(Records excerpted from a collection)
----

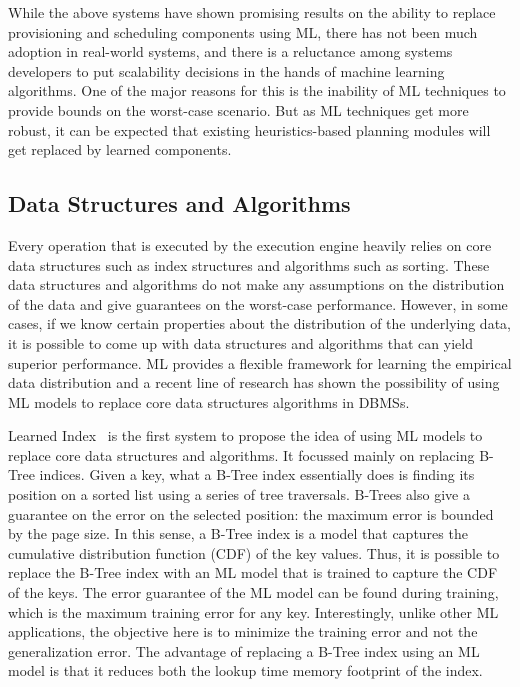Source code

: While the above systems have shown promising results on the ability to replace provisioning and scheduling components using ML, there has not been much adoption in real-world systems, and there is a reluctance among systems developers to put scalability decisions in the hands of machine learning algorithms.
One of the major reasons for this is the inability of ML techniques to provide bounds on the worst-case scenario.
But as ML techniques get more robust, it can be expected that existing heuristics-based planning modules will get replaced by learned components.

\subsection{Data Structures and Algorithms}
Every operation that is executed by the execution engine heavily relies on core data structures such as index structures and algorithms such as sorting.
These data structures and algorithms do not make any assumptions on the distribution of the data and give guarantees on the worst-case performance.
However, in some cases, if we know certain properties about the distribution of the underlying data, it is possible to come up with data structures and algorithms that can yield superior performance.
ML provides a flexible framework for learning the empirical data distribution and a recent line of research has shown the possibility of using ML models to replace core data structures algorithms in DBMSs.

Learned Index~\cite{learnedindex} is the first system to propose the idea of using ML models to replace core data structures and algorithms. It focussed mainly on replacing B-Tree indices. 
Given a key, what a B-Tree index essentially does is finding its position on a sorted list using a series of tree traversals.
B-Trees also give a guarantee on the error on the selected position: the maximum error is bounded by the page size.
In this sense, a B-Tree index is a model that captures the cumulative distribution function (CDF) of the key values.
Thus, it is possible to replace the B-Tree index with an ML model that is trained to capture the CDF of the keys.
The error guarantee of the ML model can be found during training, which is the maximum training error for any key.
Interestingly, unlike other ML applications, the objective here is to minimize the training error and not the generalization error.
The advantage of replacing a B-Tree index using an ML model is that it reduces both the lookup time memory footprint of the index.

----

* [ACTIVITY] Omit the images and transcribe all of the records above word for word.

* [THE ANSWER]
Source code

: While the above systems have shown promising results on the ability to replace provisioning and scheduling components using ML, there has not been much adoption in real-world systems, and there is a reluctance among systems developers to put scalability decisions in the hands of machine learning algorithms.
One of the major reasons for this is the inability of ML techniques to provide bounds on the worst-case scenario.
But as ML techniques get more robust, it can be expected that existing heuristics-based planning modules will get replaced by learned components.

\subsection{Data Structures and Algorithms}
Every operation that is executed by the execution engine heavily relies on core data structures such as index structures and algorithms such as sorting.
These data structures and algorithms do not make any assumptions on the distribution of the data and give guarantees on the worst-case performance.
However, in some cases, if we know certain properties about the distribution of the underlying data, it is possible to come up with data structures and algorithms that can yield superior performance.
ML provides a flexible framework for learning the empirical data distribution and a recent line of research has shown the possibility of using ML models to replace core data structures algorithms in DBMSs.

Learned Index~\cite{learnedindex} is the first system to propose the idea of using ML models to replace core data structures and algorithms. It focussed mainly on replacing B-Tree indices. 
Given a key, what a B-Tree index essentially does is finding its position on a sorted list using a series of tree traversals.
B-Trees also give a guarantee on the error on the selected position: the maximum error is bounded by the page size.
In this sense, a B-Tree index is a model that captures the cumulative distribution function (CDF) of the key values.
Thus, it is possible to replace the B-Tree index with an ML model that is trained to capture the CDF of the keys.
The error guarantee of the ML model can be found during training, which is the maximum training error for any key.
Interestingly, unlike other ML applications, the objective here is to minimize the training error and not the generalization error.
The advantage of replacing a B-Tree index using an ML model is that it reduces both the lookup time memory footprint of the index.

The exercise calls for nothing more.